*Task to complete*:
The reply should hold every line of the data below, unchanged, and none of the pictures.

++++++

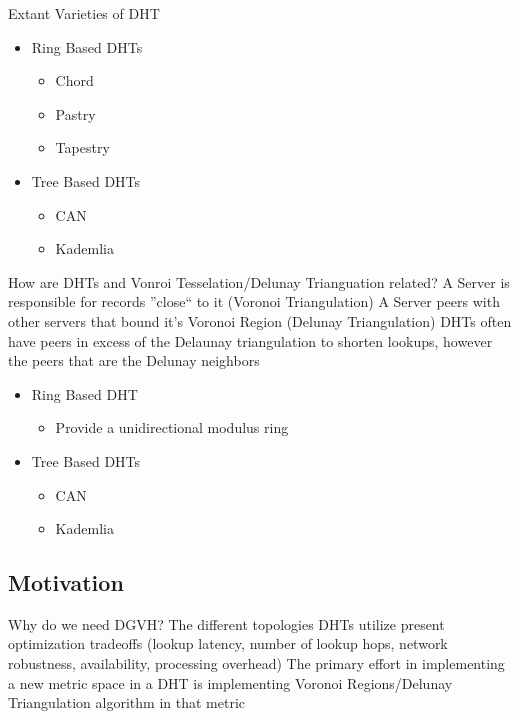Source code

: \documentclass[8pt]{beamer}
\begin{document}
\begin{frame}{Extant Varieties of DHT}
	\begin{itemize}
		\item Ring Based DHTs
		\begin{itemize}
			\item Chord
			\item Pastry
			\item Tapestry
		\end{itemize}
		\item Tree Based DHTs
		\begin{itemize}
			\item CAN
			\item Kademlia
		\end{itemize}
	\end{itemize}
\end{frame}

\begin{frame}{How are DHTs and Vonroi Tesselation/Delunay Trianguation related?}
	A Server is responsible for records ''close`` to it (Voronoi Triangulation)
	A Server peers with other servers that bound it's Voronoi Region (Delunay Triangulation)
	DHTs often have peers in excess of the Delaunay triangulation to shorten lookups, however the peers that are the Delunay neighbors
	\begin{itemize}
		\item Ring Based DHT
		\begin{itemize}
			\item Provide a unidirectional modulus ring 
		\end{itemize}
		\item Tree Based DHTs
		\begin{itemize}
			\item CAN
			\item Kademlia
		\end{itemize}
	\end{itemize}
\end{frame}

	\subsection{Motivation}
\begin{frame}{Why do we need DGVH?}
	The different topologies DHTs utilize present optimization tradeoffs (lookup latency, number of lookup hops, network robustness, availability, processing overhead)
	The primary effort in implementing a new metric space in a DHT is implementing Voronoi Regions/Delunay Triangulation algorithm in that metric
\end{frame}
\end{document}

++++++

*Result*:
Source code

: \documentclass[8pt]{beamer}
\begin{document}
\begin{frame}{Extant Varieties of DHT}
	\begin{itemize}
		\item Ring Based DHTs
		\begin{itemize}
			\item Chord
			\item Pastry
			\item Tapestry
		\end{itemize}
		\item Tree Based DHTs
		\begin{itemize}
			\item CAN
			\item Kademlia
		\end{itemize}
	\end{itemize}
\end{frame}

\begin{frame}{How are DHTs and Vonroi Tesselation/Delunay Trianguation related?}
	A Server is responsible for records ''close`` to it (Voronoi Triangulation)
	A Server peers with other servers that bound it's Voronoi Region (Delunay Triangulation)
	DHTs often have peers in excess of the Delaunay triangulation to shorten lookups, however the peers that are the Delunay neighbors
	\begin{itemize}
		\item Ring Based DHT
		\begin{itemize}
			\item Provide a unidirectional modulus ring 
		\end{itemize}
		\item Tree Based DHTs
		\begin{itemize}
			\item CAN
			\item Kademlia
		\end{itemize}
	\end{itemize}
\end{frame}

	\subsection{Motivation}
\begin{frame}{Why do we need DGVH?}
	The different topologies DHTs utilize present optimization tradeoffs (lookup latency, number of lookup hops, network robustness, availability, processing overhead)
	The primary effort in implementing a new metric space in a DHT is implementing Voronoi Regions/Delunay Triangulation algorithm in that metric
\end{frame}
\end{document}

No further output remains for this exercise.